【ダブルケア(ダブルケアラー)】
だぶるけあ
「子育て」と「親の介護」という2つのケアを同時に行なっている状態のことで、研究者によって提唱された造語です。晩婚化や晩産化、また少子化できょうだいが少なくなったこと、核家族が増え親戚づきあいが減ったことなどを背景として、育児期にある親やその世帯が、同居・別居を問わず、同時期に親の介護も抱えてしまうことをいいます。内閣府男女共同参画局が2016年に公開した調査結果によると、ダブルケアを行なっている人は推計約25万人で、その後もその数は増え続けているといわれています。精神的、体力的、経済的な負担が1人にかかることにより、例えば子育てと介護両方の相談ができる場所がなく孤立してしまったり、収入が必要な一方で仕事の時間を削らなければケアができなくなるなど、複合的な問題を抱えるケースが多いとされています。
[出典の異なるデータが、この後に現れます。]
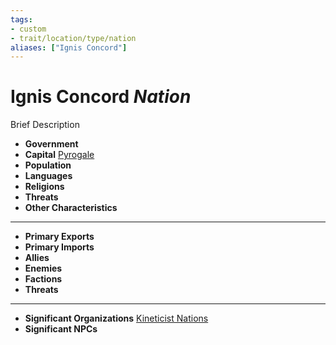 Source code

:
 ```yaml
---
tags:
- custom
- trait/location/type/nation  
aliases: ["Ignis Concord"]
---
```

# Ignis Concord *Nation*

Brief Description

- **Government** 
- **Capital** [Pyrogale](settlements/pyrogale/pyrogale.md)
- **Population** 
- **Languages** 
- **Religions**
- **Threats** 
- **Other Characteristics** 
---
- **Primary Exports** 
- **Primary Imports** 
- **Allies** 
- **Enemies** 
- **Factions** 
- **Threats** 
---
- **Significant Organizations** [Kineticist Nations](../../fundamentals/kineticist-nations.md)
- **Significant NPCs**  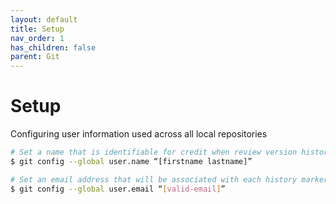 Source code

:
 ```yaml
---
layout: default
title: Setup
nav_order: 1
has_children: false
parent: Git
---
```


# Setup
Configuring user information used across all local repositories
```bash
# Set a name that is identifiable for credit when review version history
$ git config --global user.name “[firstname lastname]”

# Set an email address that will be associated with each history marker
$ git config --global user.email “[valid-email]”
```

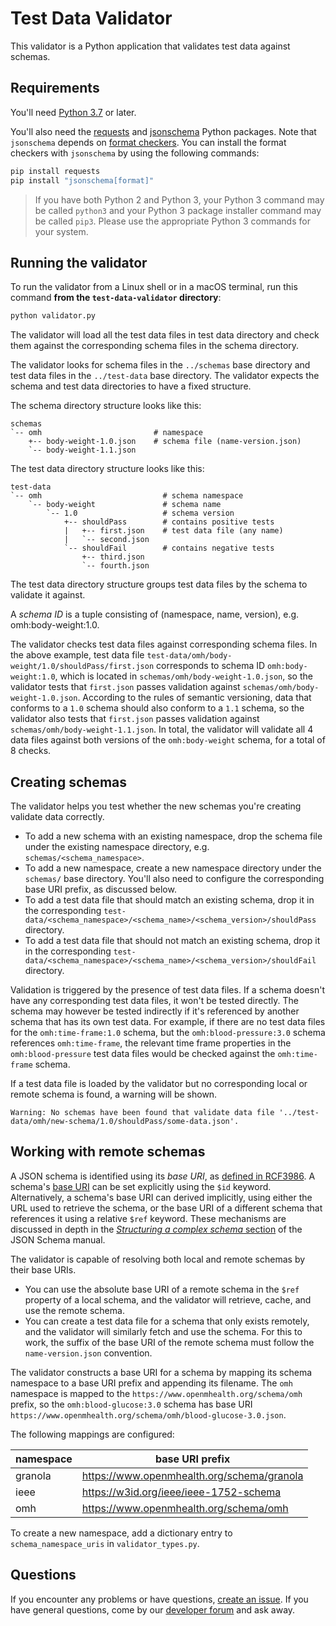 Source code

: # Test Data Validator

This validator is a Python application that validates test data against schemas.

## Requirements

You'll need [Python 3.7](https://www.python.org/downloads/) or later.
 
You'll also need the [requests](https://pypi.org/project/requests/) and [jsonschema](https://pypi.org/project/jsonschema/) Python packages. Note that `jsonschema` depends on [format checkers](https://python-jsonschema.readthedocs.io/en/stable/validate/#validating-formats). You can install the format checkers with `jsonschema` by using the following commands:

```sh
pip install requests
pip install "jsonschema[format]"
```

> If you have both Python 2 and Python 3, your Python 3 command may be called `python3` and your Python 3 package installer command may be called `pip3`. Please use the appropriate Python 3 commands for your system. 

## Running the validator
To run the validator from a Linux shell or in a macOS terminal, run this command **from the `test-data-validator` directory**:

```sh
python validator.py
```

The validator will load all the test data files in test data directory and check them against the corresponding schema files in the schema directory.

The validator looks for schema files in the `../schemas` base directory and test data files in the `../test-data` 
base directory. The validator expects the schema and test data directories to have a fixed structure.

The schema directory structure looks like this:

    schemas
    `-- omh                         # namespace
        +-- body-weight-1.0.json    # schema file (name-version.json)
        `-- body-weight-1.1.json    

The test data directory structure looks like this:
  
    test-data
    `-- omh                           # schema namespace
        `-- body-weight               # schema name
            `-- 1.0                   # schema version
                +-- shouldPass        # contains positive tests
                |   +-- first.json    # test data file (any name)
                |   `-- second.json      
                `-- shouldFail        # contains negative tests
                    +-- third.json      
                    `-- fourth.json

The test data directory structure groups test data files by the schema to validate it against.

A _schema ID_ is a tuple consisting of (namespace, name, version), e.g. omh:body-weight:1.0.

The validator checks test data files against corresponding schema files. In the above example, test data file `test-data/omh/body-weight/1.0/shouldPass/first.json` corresponds to schema ID `omh:body-weight:1.0`, which is located in `schemas/omh/body-weight-1.0.json`, so the validator tests that `first.json` passes validation against `schemas/omh/body-weight-1.0.json`. According to the rules of semantic versioning, data that conforms to a `1.0` schema should also conform to a `1.1` schema, so the validator also tests that `first.json` passes validation against `schemas/omh/body-weight-1.1.json`. In total, the validator will validate all 4 data files against both versions of the `omh:body-weight` schema, for a total of 8 checks.


## Creating schemas

The validator helps you test whether the new schemas you're creating validate data correctly. 

* To add a new schema with an existing namespace, drop the schema file under the existing namespace directory, e.g. `schemas/<schema_namespace>`. 
* To add a new namespace, create a new namespace directory under the `schemas/` base directory. You'll also need to configure the corresponding base URI prefix, as discussed below. 
* To add a test data file that should match an existing schema, drop it in the corresponding `test-data/<schema_namespace>/<schema_name>/<schema_version>/shouldPass` directory. 
* To add a test data file that should not  match an existing schema, drop it in the corresponding `test-data/<schema_namespace>/<schema_name>/<schema_version>/shouldFail` directory.

Validation is triggered by the presence of test data files. If a schema doesn't have any corresponding test data files, it won't be tested directly. The schema may however be tested indirectly if it's referenced by another schema that has its own test data. For example, if there are no test data files for the `omh:time-frame:1.0` schema, but the `omh:blood-pressure:3.0` schema references `omh:time-frame`, the relevant time frame properties in the `omh:blood-pressure` test data files would be checked against the `omh:time-frame` schema. 

If a test data file is loaded by the validator but no corresponding local or remote schema is found, a warning will be shown.
```
Warning: No schemas have been found that validate data file '../test-data/omh/new-schema/1.0/shouldPass/some-data.json'.
```


## Working with remote schemas

A JSON schema is identified using its _base URI_, as [defined in RCF3986](https://datatracker.ietf.org/doc/html/rfc3986#section-5). A schema's [base URI](https://json-schema.org/understanding-json-schema/structuring.html#base-uri) can be set explicitly using the `$id` keyword. Alternatively, a schema's base URI can derived implicitly, using either the URL used to retrieve the schema, or the base URI of a different schema that references it using a relative `$ref` keyword. These mechanisms are discussed in depth in the [_Structuring a complex schema_ section](https://json-schema.org/understanding-json-schema/structuring.html) of the JSON Schema manual.   

The validator is capable of resolving both local and remote schemas by their base URIs.

- You can use the absolute base URI of a remote schema in the `$ref` property of a local schema, and the validator will retrieve, cache, and use the remote schema.
- You can create a test data file for a schema that only exists remotely, and the validator will similarly fetch and use the schema. For this to work, the suffix of the base URI of the remote schema must follow the `name-version.json` convention.  

The validator constructs a base URI for a schema by mapping its schema namespace to a base URI prefix and appending its filename. The `omh` namespace is mapped to the `https://www.openmhealth.org/schema/omh` prefix, so the `omh:blood-glucose:3.0` schema has base URI `https://www.openmhealth.org/schema/omh/blood-glucose-3.0.json`.

The following mappings are configured:

| namespace | base URI prefix                            |
|-----------|--------------------------------------------|
| granola   | https://www.openmhealth.org/schema/granola |
| ieee      | https://w3id.org/ieee/ieee-1752-schema     |
| omh       | https://www.openmhealth.org/schema/omh     |


To create a new namespace, add a dictionary entry to `schema_namespace_uris` in `validator_types.py`.


## Questions
If you encounter any problems or have questions, [create an issue](https://github.com/openmhealth/schemas/issues). If
you have general questions, come by our [developer forum](https://groups.google.com/forum/#!forum/omh-developers) and
ask away.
さらに育児と介護では行政の相談窓口が異なり、迅速かつ適切に対応できないという制度面での課題もあります。厚生労働省では、多様な相談を断らず受け止め、つながり続ける支援体制の構築を目指した「重層的支援体制整備事業」により、育児と介護、障害、貧困も含め、複合化・複雑化した世帯ごとの課題に対応する総合的な相談体制づくりを進め、実施する市町村には交付金による後押しを行なっています。